PROVIDED RECORDS
===

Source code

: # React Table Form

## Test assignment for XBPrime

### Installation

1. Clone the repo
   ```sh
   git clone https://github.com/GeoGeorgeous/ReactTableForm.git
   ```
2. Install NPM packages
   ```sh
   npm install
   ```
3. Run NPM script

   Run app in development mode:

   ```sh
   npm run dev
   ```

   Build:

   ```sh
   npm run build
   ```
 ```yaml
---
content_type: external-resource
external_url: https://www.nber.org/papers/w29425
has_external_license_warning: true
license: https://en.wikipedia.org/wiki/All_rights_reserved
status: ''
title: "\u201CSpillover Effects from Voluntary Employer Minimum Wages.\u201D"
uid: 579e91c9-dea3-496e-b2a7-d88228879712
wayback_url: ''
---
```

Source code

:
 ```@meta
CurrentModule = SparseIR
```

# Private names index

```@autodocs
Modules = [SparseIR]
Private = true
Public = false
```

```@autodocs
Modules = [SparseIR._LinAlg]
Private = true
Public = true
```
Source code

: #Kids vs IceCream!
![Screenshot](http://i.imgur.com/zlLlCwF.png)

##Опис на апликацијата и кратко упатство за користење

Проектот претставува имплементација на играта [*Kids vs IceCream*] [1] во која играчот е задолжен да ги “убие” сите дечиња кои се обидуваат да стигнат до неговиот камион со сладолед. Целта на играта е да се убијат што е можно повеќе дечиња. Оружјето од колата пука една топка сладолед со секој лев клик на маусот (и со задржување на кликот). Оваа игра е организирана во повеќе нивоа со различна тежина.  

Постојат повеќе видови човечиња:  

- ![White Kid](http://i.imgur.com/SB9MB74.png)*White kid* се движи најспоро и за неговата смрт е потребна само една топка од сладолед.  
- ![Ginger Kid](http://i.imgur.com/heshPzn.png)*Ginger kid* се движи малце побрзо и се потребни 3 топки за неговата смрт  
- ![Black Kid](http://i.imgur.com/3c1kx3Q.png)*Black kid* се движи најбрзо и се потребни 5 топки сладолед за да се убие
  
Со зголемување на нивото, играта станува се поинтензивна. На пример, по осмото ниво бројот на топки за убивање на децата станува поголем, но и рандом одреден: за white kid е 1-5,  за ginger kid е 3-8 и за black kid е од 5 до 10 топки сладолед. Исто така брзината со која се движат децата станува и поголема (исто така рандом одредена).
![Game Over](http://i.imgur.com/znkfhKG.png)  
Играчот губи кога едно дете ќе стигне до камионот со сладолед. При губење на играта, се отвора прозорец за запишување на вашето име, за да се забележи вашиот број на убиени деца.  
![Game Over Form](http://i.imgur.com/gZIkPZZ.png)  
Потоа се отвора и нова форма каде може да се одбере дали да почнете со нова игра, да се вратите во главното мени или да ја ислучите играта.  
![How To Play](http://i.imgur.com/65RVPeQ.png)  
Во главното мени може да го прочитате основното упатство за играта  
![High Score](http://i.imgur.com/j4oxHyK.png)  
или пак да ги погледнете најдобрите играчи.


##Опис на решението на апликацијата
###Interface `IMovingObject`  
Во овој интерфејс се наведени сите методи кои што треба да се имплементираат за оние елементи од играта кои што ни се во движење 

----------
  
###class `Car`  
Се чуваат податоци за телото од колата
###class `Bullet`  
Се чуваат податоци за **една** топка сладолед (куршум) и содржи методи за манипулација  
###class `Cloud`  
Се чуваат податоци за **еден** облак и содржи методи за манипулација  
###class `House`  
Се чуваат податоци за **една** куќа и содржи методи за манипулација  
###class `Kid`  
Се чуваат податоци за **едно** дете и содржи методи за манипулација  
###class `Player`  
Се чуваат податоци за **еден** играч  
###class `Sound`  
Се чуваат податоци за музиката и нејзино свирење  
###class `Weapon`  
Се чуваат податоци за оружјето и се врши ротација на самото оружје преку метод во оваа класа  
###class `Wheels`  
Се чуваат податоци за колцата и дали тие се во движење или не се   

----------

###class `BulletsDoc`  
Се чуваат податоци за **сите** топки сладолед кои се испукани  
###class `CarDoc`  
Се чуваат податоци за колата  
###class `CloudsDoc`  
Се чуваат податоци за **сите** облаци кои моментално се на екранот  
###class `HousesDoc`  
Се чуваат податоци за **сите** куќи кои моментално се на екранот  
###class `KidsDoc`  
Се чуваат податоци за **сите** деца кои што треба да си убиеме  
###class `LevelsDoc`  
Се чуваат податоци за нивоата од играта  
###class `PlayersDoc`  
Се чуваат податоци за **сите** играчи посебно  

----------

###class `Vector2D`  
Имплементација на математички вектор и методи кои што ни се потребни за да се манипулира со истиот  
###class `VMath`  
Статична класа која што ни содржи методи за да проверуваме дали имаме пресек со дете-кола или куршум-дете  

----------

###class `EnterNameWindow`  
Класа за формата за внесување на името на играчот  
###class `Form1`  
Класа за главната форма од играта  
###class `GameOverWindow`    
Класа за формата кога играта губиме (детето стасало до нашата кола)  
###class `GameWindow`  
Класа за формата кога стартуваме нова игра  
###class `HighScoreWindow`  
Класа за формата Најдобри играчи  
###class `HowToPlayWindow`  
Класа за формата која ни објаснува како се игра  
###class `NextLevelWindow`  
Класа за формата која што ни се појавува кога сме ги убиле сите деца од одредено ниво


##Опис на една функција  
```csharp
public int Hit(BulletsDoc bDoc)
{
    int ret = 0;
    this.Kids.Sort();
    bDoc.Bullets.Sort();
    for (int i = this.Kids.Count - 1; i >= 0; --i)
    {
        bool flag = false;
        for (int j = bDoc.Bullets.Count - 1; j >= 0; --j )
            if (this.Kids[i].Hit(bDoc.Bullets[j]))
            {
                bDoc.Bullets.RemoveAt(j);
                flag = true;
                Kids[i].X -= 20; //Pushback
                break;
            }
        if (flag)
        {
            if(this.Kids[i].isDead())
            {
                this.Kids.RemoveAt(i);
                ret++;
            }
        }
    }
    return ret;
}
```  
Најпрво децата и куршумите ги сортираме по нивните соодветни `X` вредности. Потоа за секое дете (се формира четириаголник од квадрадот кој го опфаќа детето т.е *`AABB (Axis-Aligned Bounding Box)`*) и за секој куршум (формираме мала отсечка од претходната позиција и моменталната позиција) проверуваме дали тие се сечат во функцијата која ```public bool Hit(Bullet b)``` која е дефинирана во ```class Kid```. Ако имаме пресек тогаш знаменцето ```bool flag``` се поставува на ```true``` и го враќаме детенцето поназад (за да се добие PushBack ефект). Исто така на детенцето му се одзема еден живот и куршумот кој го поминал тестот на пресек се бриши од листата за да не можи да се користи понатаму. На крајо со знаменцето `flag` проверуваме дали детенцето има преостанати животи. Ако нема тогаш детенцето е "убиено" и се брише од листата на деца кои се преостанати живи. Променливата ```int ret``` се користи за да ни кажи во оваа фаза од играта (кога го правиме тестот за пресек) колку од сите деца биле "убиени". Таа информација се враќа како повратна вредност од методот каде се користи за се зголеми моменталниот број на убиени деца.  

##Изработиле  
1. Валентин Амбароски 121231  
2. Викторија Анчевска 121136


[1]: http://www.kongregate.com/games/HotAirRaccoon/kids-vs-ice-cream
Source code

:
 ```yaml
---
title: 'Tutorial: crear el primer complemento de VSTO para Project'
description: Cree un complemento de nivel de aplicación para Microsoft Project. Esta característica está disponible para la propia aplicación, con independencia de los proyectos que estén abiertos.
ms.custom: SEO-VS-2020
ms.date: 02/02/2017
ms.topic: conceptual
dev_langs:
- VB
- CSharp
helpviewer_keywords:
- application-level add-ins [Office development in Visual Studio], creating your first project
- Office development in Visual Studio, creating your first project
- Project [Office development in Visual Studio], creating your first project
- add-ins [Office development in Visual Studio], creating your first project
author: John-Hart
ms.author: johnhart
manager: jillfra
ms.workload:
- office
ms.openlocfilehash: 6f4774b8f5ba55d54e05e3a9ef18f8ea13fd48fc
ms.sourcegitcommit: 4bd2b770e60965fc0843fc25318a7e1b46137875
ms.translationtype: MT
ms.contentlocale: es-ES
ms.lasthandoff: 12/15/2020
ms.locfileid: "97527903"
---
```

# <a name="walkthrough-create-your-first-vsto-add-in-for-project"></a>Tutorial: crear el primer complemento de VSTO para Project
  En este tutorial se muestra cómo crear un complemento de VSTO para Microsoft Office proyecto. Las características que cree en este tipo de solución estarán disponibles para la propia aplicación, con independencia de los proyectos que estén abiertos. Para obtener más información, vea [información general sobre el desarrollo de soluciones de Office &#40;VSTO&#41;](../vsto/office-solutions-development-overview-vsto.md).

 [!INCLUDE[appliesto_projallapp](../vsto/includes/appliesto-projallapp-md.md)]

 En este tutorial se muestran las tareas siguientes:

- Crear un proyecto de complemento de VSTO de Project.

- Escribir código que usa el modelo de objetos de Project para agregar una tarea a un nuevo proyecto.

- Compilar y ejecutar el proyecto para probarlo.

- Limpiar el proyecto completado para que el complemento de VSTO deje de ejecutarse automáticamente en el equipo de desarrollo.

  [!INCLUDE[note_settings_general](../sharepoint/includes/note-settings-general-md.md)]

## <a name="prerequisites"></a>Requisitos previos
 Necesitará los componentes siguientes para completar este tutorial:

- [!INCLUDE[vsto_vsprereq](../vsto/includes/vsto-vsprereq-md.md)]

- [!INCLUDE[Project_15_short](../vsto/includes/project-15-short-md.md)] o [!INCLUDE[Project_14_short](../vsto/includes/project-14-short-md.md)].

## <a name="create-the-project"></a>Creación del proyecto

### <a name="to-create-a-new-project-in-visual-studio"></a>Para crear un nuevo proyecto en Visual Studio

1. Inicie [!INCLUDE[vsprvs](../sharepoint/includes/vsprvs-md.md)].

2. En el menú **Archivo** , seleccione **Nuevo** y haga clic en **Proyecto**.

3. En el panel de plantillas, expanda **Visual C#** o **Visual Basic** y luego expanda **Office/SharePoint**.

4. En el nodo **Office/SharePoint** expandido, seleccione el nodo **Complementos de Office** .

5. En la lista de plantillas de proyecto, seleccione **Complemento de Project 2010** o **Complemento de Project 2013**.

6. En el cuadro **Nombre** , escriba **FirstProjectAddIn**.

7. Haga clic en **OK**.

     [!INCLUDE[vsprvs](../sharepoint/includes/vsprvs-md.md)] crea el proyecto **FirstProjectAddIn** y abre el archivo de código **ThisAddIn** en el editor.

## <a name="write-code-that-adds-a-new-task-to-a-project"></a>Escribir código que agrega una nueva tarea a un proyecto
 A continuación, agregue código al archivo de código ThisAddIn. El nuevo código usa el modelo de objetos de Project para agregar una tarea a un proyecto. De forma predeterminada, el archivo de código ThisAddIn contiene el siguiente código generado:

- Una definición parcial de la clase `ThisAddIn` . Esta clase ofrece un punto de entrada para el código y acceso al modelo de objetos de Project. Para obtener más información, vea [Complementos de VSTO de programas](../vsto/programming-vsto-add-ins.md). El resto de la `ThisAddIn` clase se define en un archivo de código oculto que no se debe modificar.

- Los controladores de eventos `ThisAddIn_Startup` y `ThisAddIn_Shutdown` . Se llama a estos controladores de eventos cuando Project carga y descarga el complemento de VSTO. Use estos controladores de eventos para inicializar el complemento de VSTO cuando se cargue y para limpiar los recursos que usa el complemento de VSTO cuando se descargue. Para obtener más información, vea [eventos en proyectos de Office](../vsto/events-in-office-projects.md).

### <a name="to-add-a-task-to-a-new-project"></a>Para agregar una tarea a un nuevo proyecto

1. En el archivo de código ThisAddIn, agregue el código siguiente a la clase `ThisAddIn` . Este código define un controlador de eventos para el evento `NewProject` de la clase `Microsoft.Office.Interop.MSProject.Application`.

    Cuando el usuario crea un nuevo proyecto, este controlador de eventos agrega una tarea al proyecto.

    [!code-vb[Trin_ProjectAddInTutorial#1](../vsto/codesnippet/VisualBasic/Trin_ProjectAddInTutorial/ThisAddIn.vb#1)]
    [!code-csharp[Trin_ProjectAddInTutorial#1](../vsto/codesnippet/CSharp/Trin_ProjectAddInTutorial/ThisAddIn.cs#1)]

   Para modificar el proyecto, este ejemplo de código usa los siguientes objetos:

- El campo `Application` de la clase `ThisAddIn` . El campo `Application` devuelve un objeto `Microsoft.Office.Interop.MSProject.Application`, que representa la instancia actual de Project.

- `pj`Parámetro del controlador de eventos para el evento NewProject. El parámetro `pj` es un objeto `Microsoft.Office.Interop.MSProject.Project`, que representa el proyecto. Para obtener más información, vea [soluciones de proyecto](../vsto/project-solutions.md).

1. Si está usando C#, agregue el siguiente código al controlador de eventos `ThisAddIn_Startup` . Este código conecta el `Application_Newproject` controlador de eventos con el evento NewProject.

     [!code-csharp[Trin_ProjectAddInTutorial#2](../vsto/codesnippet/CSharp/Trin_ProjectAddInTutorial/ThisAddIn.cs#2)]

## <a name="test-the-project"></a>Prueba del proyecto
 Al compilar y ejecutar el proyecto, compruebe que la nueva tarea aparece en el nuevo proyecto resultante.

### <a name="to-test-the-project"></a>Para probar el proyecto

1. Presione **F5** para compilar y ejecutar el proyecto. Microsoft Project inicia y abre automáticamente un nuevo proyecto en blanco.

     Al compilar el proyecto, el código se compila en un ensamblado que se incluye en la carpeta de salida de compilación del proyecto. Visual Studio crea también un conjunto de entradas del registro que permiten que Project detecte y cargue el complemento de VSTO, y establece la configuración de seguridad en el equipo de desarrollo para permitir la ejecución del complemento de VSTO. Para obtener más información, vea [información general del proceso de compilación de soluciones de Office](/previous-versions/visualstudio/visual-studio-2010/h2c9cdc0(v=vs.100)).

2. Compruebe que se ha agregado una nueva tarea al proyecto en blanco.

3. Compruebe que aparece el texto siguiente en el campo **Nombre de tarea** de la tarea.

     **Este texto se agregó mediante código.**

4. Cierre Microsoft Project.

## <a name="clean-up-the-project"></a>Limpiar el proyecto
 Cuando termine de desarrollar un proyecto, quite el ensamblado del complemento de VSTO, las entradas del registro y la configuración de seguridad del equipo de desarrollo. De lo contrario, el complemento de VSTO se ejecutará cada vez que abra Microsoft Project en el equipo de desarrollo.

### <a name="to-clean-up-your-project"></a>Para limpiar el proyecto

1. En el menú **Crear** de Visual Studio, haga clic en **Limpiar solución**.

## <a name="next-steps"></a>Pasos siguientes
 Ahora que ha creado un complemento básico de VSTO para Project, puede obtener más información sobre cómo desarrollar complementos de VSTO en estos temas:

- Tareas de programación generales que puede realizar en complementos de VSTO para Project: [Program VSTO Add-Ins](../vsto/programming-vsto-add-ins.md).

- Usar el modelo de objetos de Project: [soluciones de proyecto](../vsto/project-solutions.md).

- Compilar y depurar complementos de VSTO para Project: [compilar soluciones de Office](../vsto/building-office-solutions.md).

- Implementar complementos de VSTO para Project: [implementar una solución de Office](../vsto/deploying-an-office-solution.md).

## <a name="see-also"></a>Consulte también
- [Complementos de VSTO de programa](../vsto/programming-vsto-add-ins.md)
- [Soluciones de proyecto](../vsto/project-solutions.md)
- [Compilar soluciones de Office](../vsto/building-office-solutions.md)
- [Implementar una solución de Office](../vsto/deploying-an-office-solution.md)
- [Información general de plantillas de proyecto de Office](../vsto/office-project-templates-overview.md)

===

ACTION ITEM
Show the lines above that include "title".

TASK ANSWER
title: "\u201CSpillover Effects from Voluntary Employer Minimum Wages.\u201D"
title: 'Tutorial: crear el primer complemento de VSTO para Project'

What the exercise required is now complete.